Representative EPDs used for this study. (A) SpiderFX 6-mm system (Medtronic) for filter protection. (B) Carotid GUARDWIRE (Medtronic) for balloon protection. (C) 9Fr OPTIMO EPD (Tokai Medical Products) as the balloon guiding catheter.

In this preliminary report, we evaluated the safety and feasibility of these protection methods and comment on the incidence of postprocedural lesions seen with diffusion-weighted imaging (DWI).

Materials and Methods

The study protocol was approved by the institutional review board of the Kokura Memorial Hospital Research Ethics Committee (Approval number: 20091401), and a waiver of consent was sought and obtained for this cohort study with no unique patient identifiers. The Clinical Research Review Committee of Kokura Memorial Hospital meets the requirements of the Certified Clinical Research Review Committee established by the Ministry of Health, Labor and Welfare in Japan. Reporting as an observational study guarantees the right to refuse in an opt-out format.

Patient selection

We collected the results of cases that our protection method was necessary among patients undergoing TAVI from May to October 2019. All the patients in this study were selected by the heart team.
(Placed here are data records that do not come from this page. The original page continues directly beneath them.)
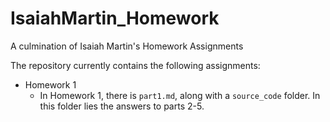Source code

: # IsaiahMartin_Homework
A culmination of Isaiah Martin's Homework Assignments

The repository currently contains the following assignments:
* Homework 1
  * In Homework 1, there is `part1.md`, along with a `source_code` folder. In this folder lies the answers to parts 2-5.
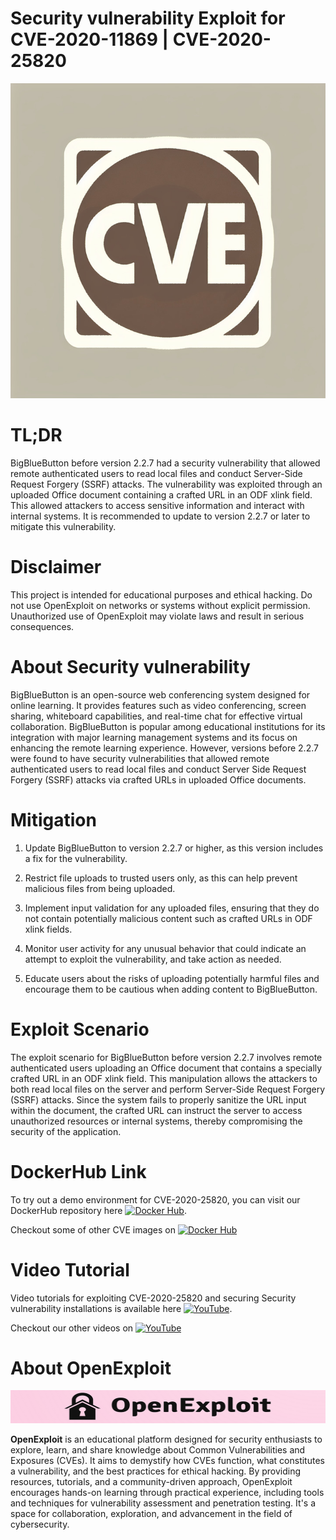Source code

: # Security vulnerability Exploit for CVE-2020-11869 | CVE-2020-25820
![CVE-2020-25820](https://raw.githubusercontent.com/pawanjswal/pawanjswal.github.io/master/cve-2020-25820/assets/thumbnail.jpg)

# TL;DR
BigBlueButton before version 2.2.7 had a security vulnerability that allowed remote authenticated users to read local files and conduct Server-Side Request Forgery (SSRF) attacks. The vulnerability was exploited through an uploaded Office document containing a crafted URL in an ODF xlink field. This allowed attackers to access sensitive information and interact with internal systems. It is recommended to update to version 2.2.7 or later to mitigate this vulnerability.

# Disclaimer
This project is intended for educational purposes and ethical hacking. Do not use OpenExploit on networks or systems without explicit permission. Unauthorized use of OpenExploit may violate laws and result in serious consequences.

# About Security vulnerability
BigBlueButton is an open-source web conferencing system designed for online learning. It provides features such as video conferencing, screen sharing, whiteboard capabilities, and real-time chat for effective virtual collaboration. BigBlueButton is popular among educational institutions for its integration with major learning management systems and its focus on enhancing the remote learning experience. However, versions before 2.2.7 were found to have security vulnerabilities that allowed remote authenticated users to read local files and conduct Server Side Request Forgery (SSRF) attacks via crafted URLs in uploaded Office documents.

# Mitigation
1. Update BigBlueButton to version 2.2.7 or higher, as this version includes a fix for the vulnerability.

2. Restrict file uploads to trusted users only, as this can help prevent malicious files from being uploaded.

3. Implement input validation for any uploaded files, ensuring that they do not contain potentially malicious content such as crafted URLs in ODF xlink fields.

4. Monitor user activity for any unusual behavior that could indicate an attempt to exploit the vulnerability, and take action as needed.

5. Educate users about the risks of uploading potentially harmful files and encourage them to be cautious when adding content to BigBlueButton.

# Exploit Scenario
The exploit scenario for BigBlueButton before version 2.2.7 involves remote authenticated users uploading an Office document that contains a specially crafted URL in an ODF xlink field. This manipulation allows the attackers to both read local files on the server and perform Server-Side Request Forgery (SSRF) attacks. Since the system fails to properly sanitize the URL input within the document, the crafted URL can instruct the server to access unauthorized resources or internal systems, thereby compromising the security of the application.

# DockerHub Link
To try out a demo environment for CVE-2020-25820, you can visit our DockerHub repository here [![Docker Hub](https://img.shields.io/badge/Docker_Hub-2496ED?style=flat-square&logo=docker&logoColor=white)](https://hub.docker.com/r/pawanjswal/cve-2020-25820).

Checkout some of other CVE images on [![Docker Hub](https://img.shields.io/badge/Docker_Hub-2496ED?style=flat-square&logo=docker&logoColor=white)](https://hub.docker.com/u/pawanjswal)

# Video Tutorial
Video tutorials for exploiting CVE-2020-25820 and securing Security vulnerability installations is available here [![YouTube](https://img.shields.io/badge/YouTube-FF0000?style=flat-square&logo=youtube&logoColor=white)](https://www.youtube.com/watch?v=cve-2020-25820). 

Checkout our other videos on [![YouTube](https://img.shields.io/badge/YouTube-FF0000?style=flat-square&logo=youtube&logoColor=white)](https://www.youtube.com/@OpenExploit)

# About OpenExploit
![OpenExploit](https://raw.githubusercontent.com/pawanjswal/pawanjswal.github.io/refs/heads/master/assets/logo.png)

**OpenExploit** is an educational platform designed for security enthusiasts to explore, learn, and share knowledge about Common Vulnerabilities and Exposures (CVEs). It aims to demystify how CVEs function, what constitutes a vulnerability, and the best practices for ethical hacking. By providing resources, tutorials, and a community-driven approach, OpenExploit encourages hands-on learning through practical experience, including tools and techniques for vulnerability assessment and penetration testing. It's a space for collaboration, exploration, and advancement in the field of cybersecurity.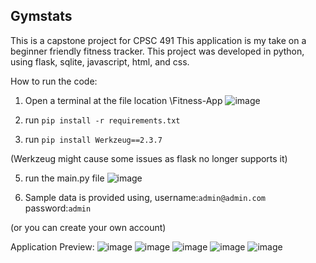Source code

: ## Gymstats

This is a capstone project for CPSC 491
This application is my take on a beginner friendly fitness tracker.
This project was developed in python, using flask, sqlite, javascript, html, and css.

How to run the code:

1. Open a terminal at the file location \Fitness-App 
![image](https://github.com/jqluu/Fitness-App/assets/72171222/d84fe652-b77e-4aff-b07e-a3bd682dbef4)
2. run `pip install -r requirements.txt`

4. run `pip install Werkzeug==2.3.7`

   
(Werkzeug might cause some issues as flask no longer supports it)


5.  run the main.py file
![image](https://github.com/jqluu/Fitness-App/assets/72171222/0f70351d-1140-4c18-a263-f603095a534d)


7. Sample data is provided using,
username:`admin@admin.com`
password:`admin`

(or you can create your own account)


Application Preview:
![image](https://github.com/jqluu/Fitness-App/assets/72171222/d9c385a0-14c3-4d35-b6bd-ce95349096a0)
![image](https://github.com/jqluu/Fitness-App/assets/72171222/df1c28d6-5b7b-4c3f-870d-6a91654704ad)
![image](https://github.com/jqluu/Fitness-App/assets/72171222/c970d727-b0fd-4639-b299-a619a193f470)
![image](https://github.com/jqluu/Fitness-App/assets/72171222/3fea1bde-84e6-4061-a8bc-aca50374a435)
![image](https://github.com/jqluu/Fitness-App/assets/72171222/d8ff6e8e-89b1-4345-9fb6-21eff77a588c)


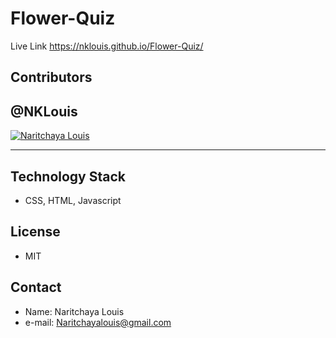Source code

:# Flower-Quiz

 Live Link
 https://nklouis.github.io/Flower-Quiz/


## Contributors
@NKLouis
------
[![Naritchaya Louis](https://avatars1.githubusercontent.com/u/58704859?s=100&u=6adacae3bbfcc4293a859a3550492beb678318a9&v=4)](https://github.com/NKLouis)

-----


## Technology Stack
* CSS, HTML, Javascript


## License
* MIT


## Contact
* Name: Naritchaya Louis
* e-mail: Naritchayalouis@gmail.com









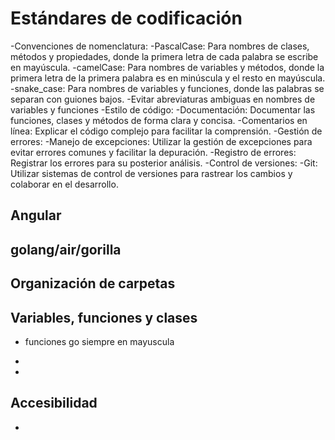 # Estándares de codificación
 -Convenciones de nomenclatura:
    -PascalCase: Para nombres de clases, métodos y propiedades, donde la primera letra de cada palabra se escribe en mayúscula. 
    -camelCase: Para nombres de variables y métodos, donde la primera letra de la primera palabra es en minúscula y el resto en mayúscula. 
    -snake_case: Para nombres de variables y funciones, donde las palabras se separan con guiones bajos.
    -Evitar abreviaturas ambiguas en nombres de variables y funciones
  -Estilo de código:
     -Documentación: Documentar las funciones, clases y métodos de forma clara y concisa. 
     -Comentarios en línea: Explicar el código complejo para facilitar la comprensión. 
  -Gestión de errores:
      -Manejo de excepciones: Utilizar la gestión de excepciones para evitar errores comunes y facilitar la depuración. 
      -Registro de errores: Registrar los errores para su posterior análisis. 
  -Control de versiones:
      -Git: Utilizar sistemas de control de versiones para rastrear los cambios y colaborar en el desarrollo. 

## Angular

## golang/air/gorilla

## Organización de carpetas

## Variables, funciones y clases

- funciones go siempre en mayuscula
-

-

## Accesibilidad

-
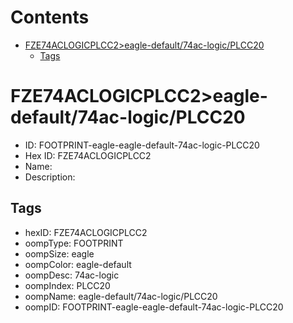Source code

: 



Contents
========

* [FZE74ACLOGICPLCC2>eagle-default/74ac-logic/PLCC20](#fze74aclogicplcc2eagle-default74ac-logicplcc20)
	* [Tags](#tags)

# FZE74ACLOGICPLCC2>eagle-default/74ac-logic/PLCC20

- ID: FOOTPRINT-eagle-eagle-default-74ac-logic-PLCC20
- Hex ID: FZE74ACLOGICPLCC2
- Name: 
- Description: 

## Tags

- hexID: FZE74ACLOGICPLCC2
- oompType: FOOTPRINT
- oompSize: eagle
- oompColor: eagle-default
- oompDesc: 74ac-logic
- oompIndex: PLCC20
- oompName: eagle-default/74ac-logic/PLCC20
- oompID: FOOTPRINT-eagle-eagle-default-74ac-logic-PLCC20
We informed the patients that the cerebral embolism prevention procedure by using EPDs was off-label use and obtained their consent. The criteria for this protection were: the patients with artificial or bicuspid valve with severe calcification. The artificial valve is known to progress calcification faster and more severely than the native valve, and the bicuspid valve is reported to have a high risk for cerebral embolism.17) Before treatment, all cases were discussed at our stroke and heart team meeting. In all cases, preoperative head and neck MRA and thoracoabdominal CTA were performed to evaluate the aorta and head and neck arteries. The methods of protection were selected comprehensively based on the potential of collateralization of brain perfusion when some arteries were blocked with a balloon, accessibility of the brain arteries, and the ability to cover the brain artery with the protection devices.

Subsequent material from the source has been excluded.